Acórdão nº 52397023920218217000 Tribunal de Justiça do Estado do Rio Grande do Sul, Terceira Câmara Cível, 23-06-2022

Data de Julgamento23 Junho 2022
ÓrgãoTerceira Câmara Cível
Classe processualAgravo de Instrumento
Número do processo52397023920218217000
Tribunal de OrigemTribunal de Justiça do RS
Tipo de documentoAcórdão

PODER JUDICIÁRIO

Documento:20002247028
Poder Judiciário
Tribunal de Justiça do Estado do Rio Grande do Sul

3ª Câmara Cível

Avenida Borges de Medeiros, 1565 - Porto Alegre/RS - CEP 90110-906

Agravo de Instrumento Nº 5239702-39.2021.8.21.7000/RS

TIPO DE AÇÃO: Poluição

RELATOR: Desembargador EDUARDO DELGADO

AGRAVANTE: MINISTÉRIO PÚBLICO DO ESTADO DO RIO GRANDE DO SUL

AGRAVADO: ANTONIO IGLECIAS MATTOS

RELATÓRIO

Trata-se de agravo de instrumento interposto por MINISTÉRIO PÚBLICO DO ESTADO DO RIO GRANDE DO SUL contra decisão (evento 3, DESPADEC1), proferida nos autos da presente ação civil pública, ajuizada em face de ANTONIO IGLECIAS MATTOS.

Os termos da decisão hostilizada:

"(...)

Vistos.

Trata-se de Ação Civil Pública proposta pelo Ministério Público em face de Antonio Iglecias Mattos, tendo em vista a instauração de inquérito civil que apurou a prática de maus tratos a animais.

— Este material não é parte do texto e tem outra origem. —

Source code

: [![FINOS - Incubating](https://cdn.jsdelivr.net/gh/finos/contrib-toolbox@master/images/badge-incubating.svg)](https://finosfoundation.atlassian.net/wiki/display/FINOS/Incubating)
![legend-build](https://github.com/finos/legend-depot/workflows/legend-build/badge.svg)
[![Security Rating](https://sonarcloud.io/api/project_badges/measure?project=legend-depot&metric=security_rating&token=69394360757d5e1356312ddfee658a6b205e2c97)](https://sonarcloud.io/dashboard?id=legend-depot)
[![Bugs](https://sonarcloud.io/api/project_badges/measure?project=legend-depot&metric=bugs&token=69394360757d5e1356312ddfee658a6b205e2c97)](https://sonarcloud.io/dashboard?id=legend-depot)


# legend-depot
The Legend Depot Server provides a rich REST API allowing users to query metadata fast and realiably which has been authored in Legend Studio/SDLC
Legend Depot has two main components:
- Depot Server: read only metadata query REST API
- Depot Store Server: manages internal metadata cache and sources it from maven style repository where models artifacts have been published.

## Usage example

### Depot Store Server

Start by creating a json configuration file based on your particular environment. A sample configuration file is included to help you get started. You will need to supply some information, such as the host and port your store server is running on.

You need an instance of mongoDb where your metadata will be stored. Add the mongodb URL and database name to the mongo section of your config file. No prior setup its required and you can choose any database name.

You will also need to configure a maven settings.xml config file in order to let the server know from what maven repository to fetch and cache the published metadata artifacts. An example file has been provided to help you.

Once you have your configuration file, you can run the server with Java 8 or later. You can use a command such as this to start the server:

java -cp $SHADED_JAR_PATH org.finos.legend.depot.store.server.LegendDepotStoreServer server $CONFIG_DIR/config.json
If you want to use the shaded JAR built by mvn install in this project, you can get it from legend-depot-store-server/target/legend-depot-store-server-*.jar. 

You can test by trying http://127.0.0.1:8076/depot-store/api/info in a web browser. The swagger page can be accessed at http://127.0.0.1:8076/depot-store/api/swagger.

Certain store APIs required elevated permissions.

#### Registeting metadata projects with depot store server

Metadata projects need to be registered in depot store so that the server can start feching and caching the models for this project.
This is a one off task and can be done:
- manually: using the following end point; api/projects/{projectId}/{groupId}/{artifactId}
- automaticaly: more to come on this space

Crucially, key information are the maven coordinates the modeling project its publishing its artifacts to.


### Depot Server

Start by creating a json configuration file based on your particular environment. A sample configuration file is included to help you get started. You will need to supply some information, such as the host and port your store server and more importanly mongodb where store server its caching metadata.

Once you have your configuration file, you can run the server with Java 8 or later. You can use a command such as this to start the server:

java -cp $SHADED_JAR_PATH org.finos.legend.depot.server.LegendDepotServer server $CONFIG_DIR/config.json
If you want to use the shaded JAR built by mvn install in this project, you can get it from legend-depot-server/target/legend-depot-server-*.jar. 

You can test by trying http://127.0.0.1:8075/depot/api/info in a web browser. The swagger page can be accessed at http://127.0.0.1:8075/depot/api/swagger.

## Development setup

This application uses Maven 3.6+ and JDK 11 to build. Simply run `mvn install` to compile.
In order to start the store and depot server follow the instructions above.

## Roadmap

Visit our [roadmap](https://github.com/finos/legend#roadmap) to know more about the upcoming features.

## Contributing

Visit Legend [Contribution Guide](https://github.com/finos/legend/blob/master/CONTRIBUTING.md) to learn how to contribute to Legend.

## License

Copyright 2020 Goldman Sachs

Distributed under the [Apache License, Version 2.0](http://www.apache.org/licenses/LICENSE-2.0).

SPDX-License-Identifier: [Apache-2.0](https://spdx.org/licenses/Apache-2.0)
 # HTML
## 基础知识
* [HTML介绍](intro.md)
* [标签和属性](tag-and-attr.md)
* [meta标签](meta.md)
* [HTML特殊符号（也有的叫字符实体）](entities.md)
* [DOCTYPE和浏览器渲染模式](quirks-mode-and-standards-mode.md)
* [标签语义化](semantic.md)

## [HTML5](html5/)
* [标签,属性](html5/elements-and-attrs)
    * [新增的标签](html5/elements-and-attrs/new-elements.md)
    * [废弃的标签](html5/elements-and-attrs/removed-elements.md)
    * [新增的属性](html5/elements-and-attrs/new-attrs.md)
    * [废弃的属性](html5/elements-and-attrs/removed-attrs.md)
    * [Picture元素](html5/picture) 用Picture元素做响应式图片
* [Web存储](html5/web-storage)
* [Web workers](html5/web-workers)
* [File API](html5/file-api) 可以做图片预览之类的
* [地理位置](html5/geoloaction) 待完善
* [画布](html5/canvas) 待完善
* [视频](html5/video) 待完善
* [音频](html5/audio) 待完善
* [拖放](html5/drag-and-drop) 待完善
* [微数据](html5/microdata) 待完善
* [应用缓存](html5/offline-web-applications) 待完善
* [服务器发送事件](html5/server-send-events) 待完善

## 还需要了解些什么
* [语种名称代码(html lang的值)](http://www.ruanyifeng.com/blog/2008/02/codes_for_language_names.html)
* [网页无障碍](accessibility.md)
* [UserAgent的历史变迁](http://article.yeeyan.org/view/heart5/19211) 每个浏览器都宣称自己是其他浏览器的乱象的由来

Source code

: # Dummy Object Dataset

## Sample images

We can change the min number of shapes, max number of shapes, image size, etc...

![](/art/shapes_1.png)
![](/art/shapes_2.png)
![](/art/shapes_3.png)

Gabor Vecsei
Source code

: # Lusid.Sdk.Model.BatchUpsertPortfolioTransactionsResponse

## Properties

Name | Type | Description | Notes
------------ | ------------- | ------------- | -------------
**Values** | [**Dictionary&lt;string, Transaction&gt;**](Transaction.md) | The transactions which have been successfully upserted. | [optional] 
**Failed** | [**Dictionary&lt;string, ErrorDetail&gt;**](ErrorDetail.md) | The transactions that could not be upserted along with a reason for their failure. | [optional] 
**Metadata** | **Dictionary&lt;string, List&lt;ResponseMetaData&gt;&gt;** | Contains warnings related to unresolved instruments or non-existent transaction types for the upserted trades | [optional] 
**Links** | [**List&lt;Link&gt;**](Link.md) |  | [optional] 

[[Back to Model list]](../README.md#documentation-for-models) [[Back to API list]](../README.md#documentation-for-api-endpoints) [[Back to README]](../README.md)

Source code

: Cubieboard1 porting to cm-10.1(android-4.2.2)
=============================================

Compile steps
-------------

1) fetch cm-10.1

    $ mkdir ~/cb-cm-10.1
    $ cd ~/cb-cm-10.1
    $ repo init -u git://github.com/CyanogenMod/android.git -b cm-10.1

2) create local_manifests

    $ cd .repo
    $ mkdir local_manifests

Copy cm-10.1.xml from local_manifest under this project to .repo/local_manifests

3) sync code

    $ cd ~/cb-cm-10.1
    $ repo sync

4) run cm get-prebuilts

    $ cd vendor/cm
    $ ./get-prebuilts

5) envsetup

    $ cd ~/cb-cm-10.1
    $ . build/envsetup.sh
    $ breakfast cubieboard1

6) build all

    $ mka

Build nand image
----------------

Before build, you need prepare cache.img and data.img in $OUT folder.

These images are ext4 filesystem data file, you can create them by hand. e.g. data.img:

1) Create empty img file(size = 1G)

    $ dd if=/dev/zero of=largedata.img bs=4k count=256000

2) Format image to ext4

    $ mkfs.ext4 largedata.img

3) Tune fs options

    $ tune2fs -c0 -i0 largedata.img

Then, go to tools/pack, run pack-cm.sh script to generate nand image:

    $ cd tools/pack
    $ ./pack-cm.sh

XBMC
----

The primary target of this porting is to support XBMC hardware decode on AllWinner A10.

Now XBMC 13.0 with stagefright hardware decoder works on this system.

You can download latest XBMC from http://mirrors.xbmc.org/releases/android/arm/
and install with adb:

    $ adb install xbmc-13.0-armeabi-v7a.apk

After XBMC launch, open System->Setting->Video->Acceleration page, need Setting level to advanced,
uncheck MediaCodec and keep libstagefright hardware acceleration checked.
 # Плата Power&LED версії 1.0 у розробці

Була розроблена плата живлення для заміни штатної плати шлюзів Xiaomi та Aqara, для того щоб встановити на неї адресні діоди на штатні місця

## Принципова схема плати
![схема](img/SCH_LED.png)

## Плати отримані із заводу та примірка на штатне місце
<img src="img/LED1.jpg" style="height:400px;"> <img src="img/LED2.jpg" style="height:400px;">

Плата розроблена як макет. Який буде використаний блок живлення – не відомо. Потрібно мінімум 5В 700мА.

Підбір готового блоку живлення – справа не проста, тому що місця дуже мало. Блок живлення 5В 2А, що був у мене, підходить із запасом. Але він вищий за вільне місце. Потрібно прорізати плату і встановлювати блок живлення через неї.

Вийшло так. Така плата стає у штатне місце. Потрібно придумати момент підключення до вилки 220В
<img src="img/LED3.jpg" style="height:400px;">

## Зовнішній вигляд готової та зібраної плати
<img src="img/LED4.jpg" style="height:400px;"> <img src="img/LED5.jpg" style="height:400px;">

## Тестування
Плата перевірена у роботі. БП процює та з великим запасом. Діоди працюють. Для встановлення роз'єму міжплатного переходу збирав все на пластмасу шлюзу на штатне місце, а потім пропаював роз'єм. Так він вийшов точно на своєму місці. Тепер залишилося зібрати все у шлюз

Segundo o relato, policiais militares integrantes da PATRAM, acompanhados de médicas veterinárias, foram até a propriedade do requerido, ocasião em que foi constatada a situação de maus-tratos a cães, pois havia 79 (setenta e nove) animais, sendo que vários deles estavam em condições inadequadas de higiene e saúde, razão pela qual o requerido foi autuado em flagrante pelo crime de maus tratos a animais.

Ainda, de acordo com o parquet, dos 79 animais apreendidos, 05 foram encaminhados para o Hospital Escola, e 09 foram doados para a ONG Alma de Galgo, no entanto, apesar de já ter sida determinada a doação dos animais nos autos do IP n.º 5000213-75.2021.8.21.0081, até o presente momento não foi possível realizar o transporte dos animais, visto que nem a PATRAM e tampouco a Secretaria Municipal de Meio Ambiente dispõem de meio de transporte para o grande número de animais.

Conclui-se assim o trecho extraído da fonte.